1 Year Of Security Engineering

Well, it's been a year since I (finally) finished school and started working. I wanted to write this small article for myself to remember what I learned in my first year of work. Hopefuly, I'll do something similar in a few more years and I'll be able to check on my progress.

1-year-of-security-engineering

Explore the IT Infrastructure

I've been asked this question from members of other IT teams: "what is the security team doing?". Sure, they know we perform vulnerability scans or intervene when a security incident occurs but we're not deeply involved with every IT team. Security can be applied everywhere from coding to infrastructure and we have to prioritize some subjects over others.

Having many security subjects while still having a small security team means you can learn about a lot of subjects in a relatively short time. Something I've liked a lot is trying to learn about how the IT infrastructure was build. For example:

  • VPN - How many are they? Where are they in the network?
  • Citrix VDI - Who uses them? Which access do they give?
  • Firewalls - What's the role of each one of them? What's the network architecture?
  • Antivirus - How to analyze the alerts?
  • Vulnerability scans - Are you really scanning every network?

This is actually the thing I love the most about my job, learning about new things all the time. Of course, you have to do a lot of the exploring on your free time but this quite fun and the knowledge you gain is often very useful.

Call People

Well i'm sure i'm not the only one who didn't like to call people because I was afraid of disturbing them. However, quite often, I've noticed people were happy I called them, especially as I'm here to unlock the situation and I can help them correct their requests (because I have a general view on the infrastructure and the rules to create changes in it).

Share Knowledge

You may be tempted to keep the knowledge you gain for yourself.
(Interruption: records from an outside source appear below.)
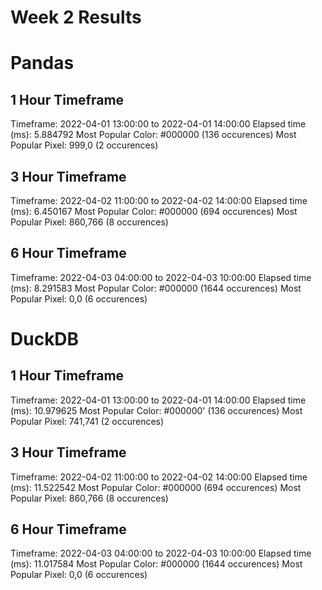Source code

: # Week 2 Results

# Pandas
## 1 Hour Timeframe
Timeframe: 2022-04-01 13:00:00 to 2022-04-01 14:00:00
Elapsed time (ms): 5.884792
Most Popular Color: #000000 (136 occurences)
Most Popular Pixel: 999,0 (2 occurences)
## 3 Hour Timeframe
Timeframe: 2022-04-02 11:00:00 to 2022-04-02 14:00:00
Elapsed time (ms): 6.450167
Most Popular Color: #000000 (694 occurences)
Most Popular Pixel: 860,766 (8 occurences)
## 6 Hour Timeframe
Timeframe: 2022-04-03 04:00:00 to 2022-04-03 10:00:00
Elapsed time (ms): 8.291583
Most Popular Color: #000000 (1644 occurences)
Most Popular Pixel: 0,0 (6 occurences)

# DuckDB
## 1 Hour Timeframe
Timeframe: 2022-04-01 13:00:00 to 2022-04-01 14:00:00
Elapsed time (ms): 10.979625
Most Popular Color: #000000' (136 occurences)
Most Popular Pixel: 741,741 (2 occurences)
## 3 Hour Timeframe
Timeframe: 2022-04-02 11:00:00 to 2022-04-02 14:00:00
Elapsed time (ms): 11.522542
Most Popular Color: #000000 (694 occurences)
Most Popular Pixel: 860,766 (8 occurences)
## 6 Hour Timeframe
Timeframe: 2022-04-03 04:00:00 to 2022-04-03 10:00:00
Elapsed time (ms): 11.017584
Most Popular Color: #000000 (1644 occurences)
Most Popular Pixel: 0,0 (6 occurences)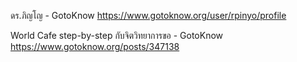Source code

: ดร.ภิญโญ - GotoKnow
https://www.gotoknow.org/user/rpinyo/profile

World Cafe step-by-step กับจิตวิทยาการขอ - GotoKnow
https://www.gotoknow.org/posts/347138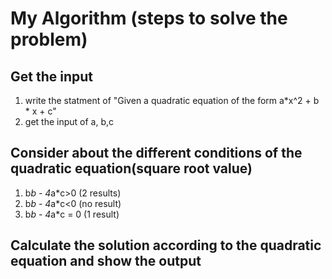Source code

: # My Algorithm (steps to solve the problem)
## Get the input
1. write the statment of "Given a quadratic equation of the form a*x^2 + b * x + c"
2. get the input of a, b,c

## Consider about the different conditions of the quadratic equation(square root value)
1. b*b - 4*a*c>0 (2 results)
2. b*b - 4*a*c<0 (no result)
3. b*b - 4*a*c = 0 (1 result)

## Calculate the solution according to the quadratic equation and show the output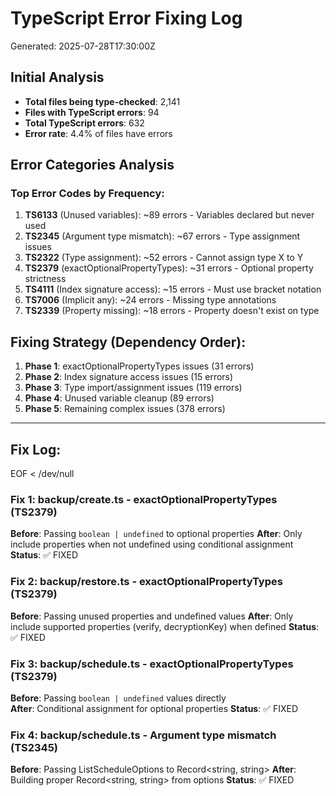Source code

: # TypeScript Error Fixing Log
Generated: 2025-07-28T17:30:00Z

## Initial Analysis
- **Total files being type-checked**: 2,141
- **Files with TypeScript errors**: 94
- **Total TypeScript errors**: 632
- **Error rate**: 4.4% of files have errors

## Error Categories Analysis

### Top Error Codes by Frequency:
1. **TS6133** (Unused variables): ~89 errors - Variables declared but never used
2. **TS2345** (Argument type mismatch): ~67 errors - Type assignment issues  
3. **TS2322** (Type assignment): ~52 errors - Cannot assign type X to Y
4. **TS2379** (exactOptionalPropertyTypes): ~31 errors - Optional property strictness
5. **TS4111** (Index signature access): ~15 errors - Must use bracket notation
6. **TS7006** (Implicit any): ~24 errors - Missing type annotations
7. **TS2339** (Property missing): ~18 errors - Property doesn't exist on type

## Fixing Strategy (Dependency Order):
1. **Phase 1**: exactOptionalPropertyTypes issues (31 errors)
2. **Phase 2**: Index signature access issues (15 errors)  
3. **Phase 3**: Type import/assignment issues (119 errors)
4. **Phase 4**: Unused variable cleanup (89 errors)
5. **Phase 5**: Remaining complex issues (378 errors)

---
## Fix Log:
EOF < /dev/null
### Fix 1: backup/create.ts - exactOptionalPropertyTypes (TS2379)
**Before**: Passing `boolean | undefined` to optional properties
**After**: Only include properties when not undefined using conditional assignment
**Status**: ✅ FIXED

### Fix 2: backup/restore.ts - exactOptionalPropertyTypes (TS2379) 
**Before**: Passing unused properties and undefined values
**After**: Only include supported properties (verify, decryptionKey) when defined
**Status**: ✅ FIXED

### Fix 3: backup/schedule.ts - exactOptionalPropertyTypes (TS2379)
**Before**: Passing `boolean | undefined` values directly  
**After**: Conditional assignment for optional properties
**Status**: ✅ FIXED

### Fix 4: backup/schedule.ts - Argument type mismatch (TS2345)
**Before**: Passing ListScheduleOptions to Record<string, string>
**After**: Building proper Record<string, string> from options
**Status**: ✅ FIXED

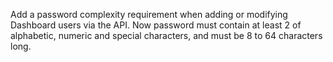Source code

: Add a password complexity requirement when adding or modifying Dashboard users via the API.
Now password must contain at least 2 of alphabetic, numeric and special characters,
and must be 8 to 64 characters long.
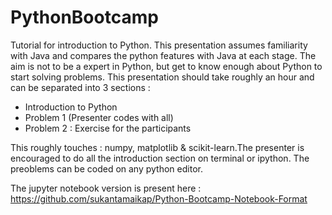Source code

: # PythonBootcamp

Tutorial for introduction to Python. This presentation assumes familiarity with Java and compares the python features with Java at each stage. The aim is not to be a expert in Python, but get to know enough about Python to start solving problems. This presentation should take roughly an hour and can be separated into 3 sections :

* Introduction to Python
* Problem 1 (Presenter codes with all)
* Problem 2 : Exercise for the participants

This roughly touches : numpy, matplotlib & scikit-learn.The presenter is encouraged to do all the introduction section on terminal or ipython. The preoblems can be coded on any python editor.

The jupyter notebook version is present here : https://github.com/sukantamaikap/Python-Bootcamp-Notebook-Format
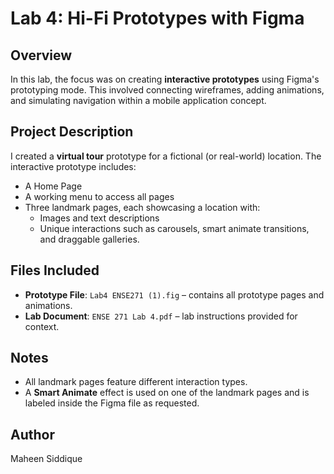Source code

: # Lab 4: Hi-Fi Prototypes with Figma

## Overview
In this lab, the focus was on creating **interactive prototypes** using Figma's prototyping mode. This involved connecting wireframes, adding animations, and simulating navigation within a mobile application concept.

## Project Description
I created a **virtual tour** prototype for a fictional (or real-world) location. The interactive prototype includes:
- A Home Page
- A working menu to access all pages
- Three landmark pages, each showcasing a location with:
    - Images and text descriptions
    - Unique interactions such as carousels, smart animate transitions, and draggable galleries.

## Files Included
- **Prototype File**: `Lab4 ENSE271 (1).fig` – contains all prototype pages and animations.
- **Lab Document**: `ENSE 271 Lab 4.pdf` – lab instructions provided for context.

## Notes
- All landmark pages feature different interaction types.
- A **Smart Animate** effect is used on one of the landmark pages and is labeled inside the Figma file as requested.

## Author
Maheen Siddique
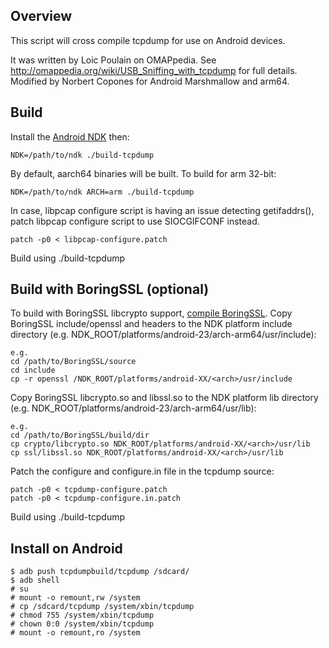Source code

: Overview
--------
This script will cross compile tcpdump for use on Android devices.

It was written by Loic Poulain on OMAPpedia. See http://omappedia.org/wiki/USB_Sniffing_with_tcpdump for full details.
Modified by Norbert Copones for Android Marshmallow and arm64.

Build
-----
Install the [Android NDK](https://developer.android.com/ndk/downloads/index.html) then:  

    NDK=/path/to/ndk ./build-tcpdump

By default, aarch64 binaries will be built. To build for arm 32-bit:

    NDK=/path/to/ndk ARCH=arm ./build-tcpdump

In case, libpcap configure script is having an issue detecting getifaddrs(), patch libpcap configure script to use SIOCGIFCONF instead.

    patch -p0 < libpcap-configure.patch

Build using ./build-tcpdump

Build with BoringSSL (optional)
-------------------------------

To build with BoringSSL libcrypto support, [compile BoringSSL](https://boringssl.googlesource.com/boringssl/+/HEAD/BUILDING.md).
Copy BoringSSL include/openssl and headers to the NDK platform include directory (e.g. NDK_ROOT/platforms/android-23/arch-arm64/usr/include):

    e.g.
    cd /path/to/BoringSSL/source
    cd include
    cp -r openssl /NDK_ROOT/platforms/android-XX/<arch>/usr/include

Copy BoringSSL libcrypto.so and libssl.so to the NDK platform lib directory (e.g. NDK_ROOT/platforms/android-23/arch-arm64/usr/lib):

    e.g.
    cd /path/to/BoringSSL/build/dir
    cp crypto/libcrypto.so NDK_ROOT/platforms/android-XX/<arch>/usr/lib
    cp ssl/libssl.so NDK_ROOT/platforms/android-XX/<arch>/usr/lib

Patch the configure and configure.in file in the tcpdump source:

    patch -p0 < tcpdump-configure.patch
    patch -p0 < tcpdump-configure.in.patch

Build using ./build-tcpdump

Install on Android
------------------
    $ adb push tcpdumpbuild/tcpdump /sdcard/
    $ adb shell
    # su
    # mount -o remount,rw /system
    # cp /sdcard/tcpdump /system/xbin/tcpdump
    # chmod 755 /system/xbin/tcpdump
    # chown 0:0 /system/xbin/tcpdump
    # mount -o remount,ro /system
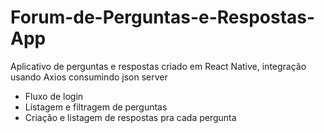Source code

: # Forum-de-Perguntas-e-Respostas-App
Aplicativo de perguntas e respostas criado em React Native, integração usando Axios consumindo json server

- Fluxo de login
- Listagem e filtragem de perguntas
- Criação e listagem de respostas pra cada pergunta
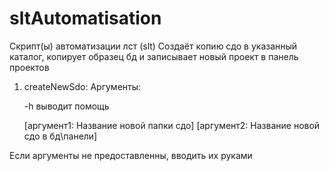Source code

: # sltAutomatisation
Скрипт(ы) автоматизации лст (slt) 
Создаёт копию сдо в указанный каталог, копирует образец бд и записывает новый проект в панель проектов

1. createNewSdo:
  Аргументы:
  
    -h выводит помощь
    
    [аргумент1: Название новой папки сдо] [аргумент2: Название новой сдо в бд\панели]
 
 Если аргументы не предоставленны, вводить их руками
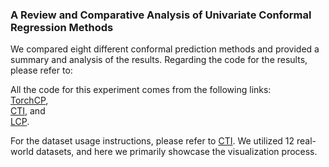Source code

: ### A Review and Comparative Analysis of Univariate Conformal Regression Methods

We compared eight different conformal prediction methods and provided a summary and analysis of the results. Regarding the code for the results, please refer to: 

All the code for this experiment comes from the following links:  
[TorchCP](https://github.com/ml-stat-Sustech/TorchCP),  
[CTI](https://github.com/luo-lorry/CTI), and  
[LCP](https://github.com/LeyingGuan/LCP).  

For the dataset usage instructions, please refer to [CTI](https://github.com/luo-lorry/CTI). We utilized 12 real-world datasets, and here we primarily showcase the visualization process.
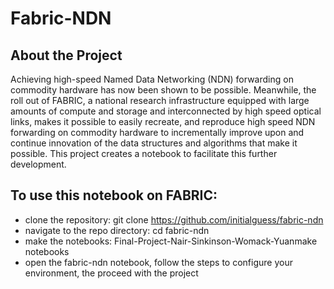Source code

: # Fabric-NDN

## About the Project
Achieving high-speed Named Data Networking (NDN) forwarding on commodity hardware has now been shown to be possible.  Meanwhile, the roll out of FABRIC, a national research infrastructure equipped with large amounts of compute and storage and interconnected by high speed optical links, makes it possible to easily recreate, and reproduce high speed NDN forwarding on commodity hardware to incrementally improve upon and continue innovation of the data structures and algorithms that make it possible.  This project creates a notebook to facilitate this further development.


## To use this notebook on FABRIC:

* clone the repository: git clone https://github.com/initialguess/fabric-ndn
* navigate to the repo directory: cd fabric-ndn
* make the notebooks: Final-Project-Nair-Sinkinson-Womack-Yuanmake notebooks
* open the fabric-ndn notebook, follow the steps to configure your environment, the proceed with the project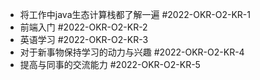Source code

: - 将工作中java生态计算栈都了解一遍  #2022-OKR-O2-KR-1
- 前端入门  #2022-OKR-O2-KR-2
- 英语学习 #2022-OKR-O2-KR-3
- 对于新事物保持学习的动力与兴趣 #2022-OKR-O2-KR-4
- 提高与同事的交流能力 #2022-OKR-O2-KR-5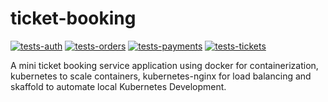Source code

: # ticket-booking

[![tests-auth](https://github.com/emma50/ticket-booking/actions/workflows/tests-auth.yml/badge.svg)](https://github.com/emma50/ticket-booking/actions/workflows/tests-auth.yml) [![tests-orders](https://github.com/emma50/ticket-booking/actions/workflows/tests-orders.yml/badge.svg)](https://github.com/emma50/ticket-booking/actions/workflows/tests-orders.yml) [![tests-payments](https://github.com/emma50/ticket-booking/actions/workflows/tests-payments.yml/badge.svg)](https://github.com/emma50/ticket-booking/actions/workflows/tests-payments.yml) [![tests-tickets](https://github.com/emma50/ticket-booking/actions/workflows/test-tickets.yml/badge.svg)](https://github.com/emma50/ticket-booking/actions/workflows/test-tickets.yml)

A mini ticket booking service application using docker for containerization, kubernetes to scale containers, kubernetes-nginx for load balancing and skaffold to automate local Kubernetes Development.
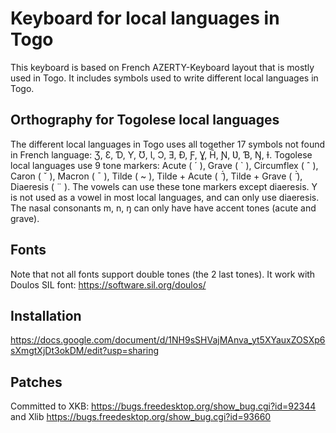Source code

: # Keyboard for local languages in Togo

This keyboard is based on French AZERTY-Keyboard layout that is mostly used in Togo. It includes symbols used to write different local languages in Togo.

## Orthography for Togolese local languages

The different local languages in Togo uses all together 17 symbols not found in French language: Ʒ, Ɛ, Ɗ, Ƴ, Ʊ, Ɩ, Ɔ, Ǝ, Ɖ, Ƒ, Ɣ, Ĥ, Ɲ, Ʋ, Ɓ, Ŋ, Ɨ. Togolese local languages use 9 tone markers: Acute ( ´ ), Grave ( ` ), Circumflex ( ˆ ), Caron ( ˇ ), Macron ( ¯ ), Tilde ( ~ ), Tilde + Acute (  ̃́ ), Tilde + Grave (  ̃̀ ), Diaeresis ( ¨ ). The vowels can use these tone markers except diaeresis. Y is not used as a vowel in most local languages, and can only use diaeresis. The nasal consonants m, n, ŋ can only have have accent tones (acute and grave).

## Fonts
Note that not all fonts support double tones (the 2 last tones). It work with Doulos SIL font: https://software.sil.org/doulos/

## Installation

https://docs.google.com/document/d/1NH9sSHVajMAnva_yt5XYauxZOSXp6sXmgtXjDt3okDM/edit?usp=sharing

## Patches

Committed to XKB: https://bugs.freedesktop.org/show_bug.cgi?id=92344 and Xlib https://bugs.freedesktop.org/show_bug.cgi?id=93660
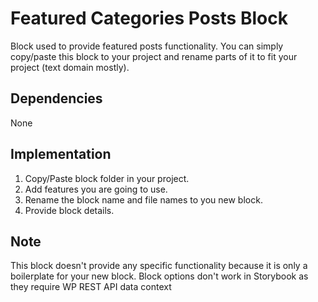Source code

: # Featured Categories Posts Block

Block used to provide featured posts functionality. You can simply copy/paste this block to your project and rename parts of it to fit your project (text domain mostly).

## Dependencies

None

## Implementation

1. Copy/Paste block folder in your project.
2. Add features you are going to use.
3. Rename the block name and file names to you new block.
4. Provide block details.

## Note

This block doesn't provide any specific functionality because it is only a boilerplate for your new block.
Block options don't work in Storybook as they require WP REST API data context

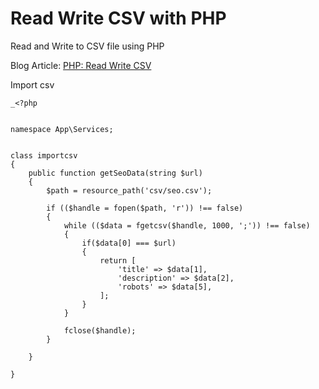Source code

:# Read Write CSV with PHP

Read and Write to CSV file using PHP

Blog Article: [PHP: Read Write CSV](http://blog.chapagain.com.np/php-read-write-csv/)

Import csv 

    _<?php


    namespace App\Services;


    class importcsv
    {
        public function getSeoData(string $url)
        {
            $path = resource_path('csv/seo.csv');

            if (($handle = fopen($path, 'r')) !== false) 
            {
                while (($data = fgetcsv($handle, 1000, ';')) !== false) 
                {
                    if($data[0] === $url)
                    {
                        return [
                            'title' => $data[1],
                            'description' => $data[2],
                            'robots' => $data[5],
                        ];
                    }
                }

                fclose($handle);
            }

        }

    }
However, this is a very big mistake. I believe there are 2 reasons why:

  1. If you don't share your knowledge, this will create frustrations. Others won't share their knowledge either which will make your job more difficult. Also, if your colleagues need you and you are not available, they may start to resent you.
  2. The greatest thing about teaching others about what you do is that they can start doing what you were doing... and you start doing new and exciting tasks.

Unfortunately, there are still a few people who won't share their knowledge even if you ask them.

Conclusion

Well there are many more things i learned in the past year outside of IT but I think these 3 points are the most important ones. I certainly didn't expect to "play" by exploring the IT infrastructure, starting to like calling people over the phone or having to work hard on getting information on how things were built or configured. We'll see what challenges the next few years will give me and what i'll learn from them.